L’attore cremonese, premiato ai David di Donatello come miglior attore, Sergio Romano: “Il nostro Paese ha bisogno di essere raccontato, di essere visto, come un bambino ha bisogno di essere visto".

“Il nostro Paese ha bisogno di essere raccontato, di essere visto, come un bambino ha bisogno di essere visto". Con queste parole l'attore Sergio Romano ha accettato il premio come Miglior Attore ai David Di Donatello 2026 per il suo ruolo nel film “Le città di pianura” che meritatamente, alla cerimonia di premiazione dei David di Donatello,  si è portato a casa i più prestigiosi della serata, ovvero Miglior Film, Miglior RegiaMiglior Produttore, Miglior castingMiglior Montaggio, Miglior canzone originale e Miglioresceneggiatura originale - e battuto colossi come Virzì, Martone e Sorrentino (sorprendentemente rimasto senza neanche un premio in mano).

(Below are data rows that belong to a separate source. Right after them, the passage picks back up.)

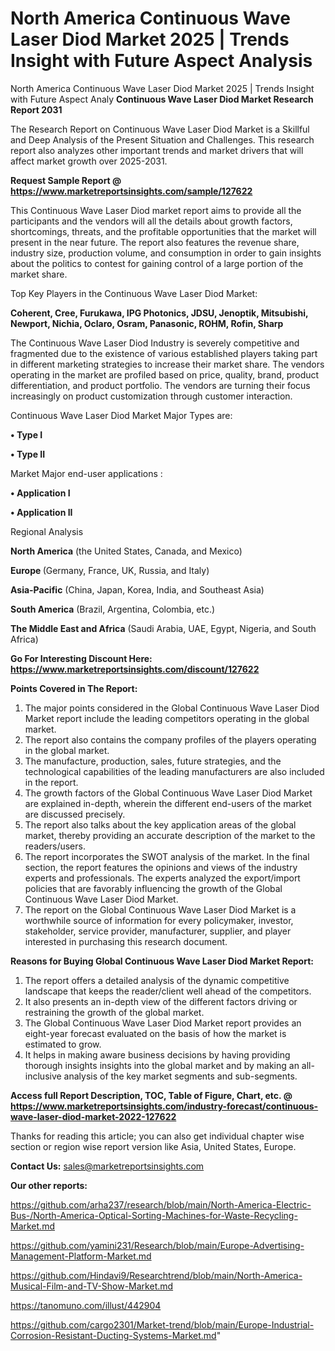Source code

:# North America Continuous Wave Laser Diod Market 2025 | Trends Insight with Future Aspect Analysis
North America Continuous Wave Laser Diod Market 2025 | Trends Insight with Future Aspect Analy
<strong>Continuous Wave Laser Diod Market Research Report 2031</strong>

The Research Report on Continuous Wave Laser Diod Market is a Skillful and Deep Analysis of the Present Situation and Challenges. This research report also analyzes other important trends and market drivers that will affect market growth over 2025-2031.

<strong>Request Sample Report @ <a href=https://www.marketreportsinsights.com/sample/127622>https://www.marketreportsinsights.com/sample/127622</a></strong>

This Continuous Wave Laser Diod market report aims to provide all the participants and the vendors will all the details about growth factors, shortcomings, threats, and the profitable opportunities that the market will present in the near future. The report also features the revenue share, industry size, production volume, and consumption in order to gain insights about the politics to contest for gaining control of a large portion of the market share.

Top Key Players in the Continuous Wave Laser Diod Market:

<strong>Coherent, Cree, Furukawa, IPG Photonics, JDSU, Jenoptik, Mitsubishi, Newport, Nichia, Oclaro, Osram, Panasonic, ROHM, Rofin, Sharp</strong>

The Continuous Wave Laser Diod Industry is severely competitive and fragmented due to the existence of various established players taking part in different marketing strategies to increase their market share. The vendors operating in the market are profiled based on price, quality, brand, product differentiation, and product portfolio. The vendors are turning their focus increasingly on product customization through customer interaction.

Continuous Wave Laser Diod Market Major Types are:

<strong>• Type I

• Type II</strong>

Market Major end-user applications :

<strong>• Application I

• Application II</strong>

Regional Analysis

</u><strong><b>North America</b></strong> (the United States, Canada, and Mexico)

<strong><b>Europe </b></strong>(Germany, France, UK, Russia, and Italy)

<strong><b>Asia-Pacific</b></strong> (China, Japan, Korea, India, and Southeast Asia)

<strong><b>South America</b></strong> (Brazil, Argentina, Colombia, etc.)

<strong><b>The Middle East and Africa</b></strong> (Saudi Arabia, UAE, Egypt, Nigeria, and South Africa)

<strong>Go For Interesting Discount Here: <a href=https://www.marketreportsinsights.com/discount/127622>https://www.marketreportsinsights.com/discount/127622</a></strong>

<strong>Points Covered in The Report:</strong>
<ol>
  <li>The major points considered in the Global Continuous Wave Laser Diod Market report include the leading competitors operating in the global market.</li>
  <li>The report also contains the company profiles of the players operating in the global market.</li>
  <li>The manufacture, production, sales, future strategies, and the technological capabilities of the leading manufacturers are also included in the report.</li>
  <li>The growth factors of the Global Continuous Wave Laser Diod Market are explained in-depth, wherein the different end-users of the market are discussed precisely.</li>
  <li>The report also talks about the key application areas of the global market, thereby providing an accurate description of the market to the readers/users.</li>
  <li>The report incorporates the SWOT analysis of the market. In the final section, the report features the opinions and views of the industry experts and professionals. The experts analyzed the export/import policies that are favorably influencing the growth of the Global Continuous Wave Laser Diod Market.</li>
  <li>The report on the Global Continuous Wave Laser Diod Market is a worthwhile source of information for every policymaker, investor, stakeholder, service provider, manufacturer, supplier, and player interested in purchasing this research document.</li>
</ol>
<strong>Reasons for Buying Global Continuous Wave Laser Diod Market Report:</strong>

<ol>
  <li>The report offers a detailed analysis of the dynamic competitive landscape that keeps the reader/client well ahead of the competitors.</li>
  <li>It also presents an in-depth view of the different factors driving or restraining the growth of the global market.</li>
  <li>The Global Continuous Wave Laser Diod Market report provides an eight-year forecast evaluated on the basis of how the market is estimated to grow.</li>
  <li>It helps in making aware business decisions by having providing thorough insights insights into the global market and by making an all-inclusive analysis of the key market segments and sub-segments.</li>
</ol>
<strong>Access full Report Description, TOC, Table of Figure, Chart, etc. @ <a href=https://www.marketreportsinsights.com/industry-forecast/continuous-wave-laser-diod-market-2022-127622>https://www.marketreportsinsights.com/industry-forecast/continuous-wave-laser-diod-market-2022-127622</a></strong>


Thanks for reading this article; you can also get individual chapter wise section or region wise report version like Asia, United States, Europe.

<strong>Contact Us:</strong>
sales@marketreportsinsights.com

<strong>Our other reports:</strong>

<a href=https://github.com/arha237/research/blob/main/North-America-Electric-Bus-/North-America-Optical-Sorting-Machines-for-Waste-Recycling-Market.md>https://github.com/arha237/research/blob/main/North-America-Electric-Bus-/North-America-Optical-Sorting-Machines-for-Waste-Recycling-Market.md</a>

<a href=https://github.com/yamini231/Research/blob/main/Europe-Advertising-Management-Platform-Market.md>https://github.com/yamini231/Research/blob/main/Europe-Advertising-Management-Platform-Market.md</a>

<a href=https://github.com/Hindavi9/Researchtrend/blob/main/North-America-Musical-Film-and-TV-Show-Market.md>https://github.com/Hindavi9/Researchtrend/blob/main/North-America-Musical-Film-and-TV-Show-Market.md</a>

<a href=https://tanomuno.com/illust/442904>https://tanomuno.com/illust/442904</a>

<a href=https://github.com/cargo2301/Market-trend/blob/main/Europe-Industrial-Corrosion-Resistant-Ducting-Systems-Market.md>https://github.com/cargo2301/Market-trend/blob/main/Europe-Industrial-Corrosion-Resistant-Ducting-Systems-Market.md</a>"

E così, l’attore, cremonese d’adozione, Romano, ha commentato, in modo più esteso, il meritatissimo riconoscimento ottenuto: “Sappiamo tutti qual è il momento e quello che viviamo, non solo nel mondo del cinema ma nel mondo, in generale. Quindi mi permetto semplicemente di condividere una riflessione sul nostro lavoro. Il nostro Paese ha bisogno di essere raccontato, ha bisogno di essere visto. Come un bambino ha bisogno di essere visto, come ognuno di noi ha bisogno di essere visto e di specchiarsi negli occhi degli altri. Quindi la riflessione è semplicemente: Cosa stiamo guardando? Questa è la nostra responsabilità". Ah, questa, la fotografia essenziale del lungometraggio pluripremiato: “Nel Veneto rurale, due amici di bevute inseguono la leggenda di un tesoro nascosto dal loro compagno Genio. Con loro un giovane architetto in cerca di sé”.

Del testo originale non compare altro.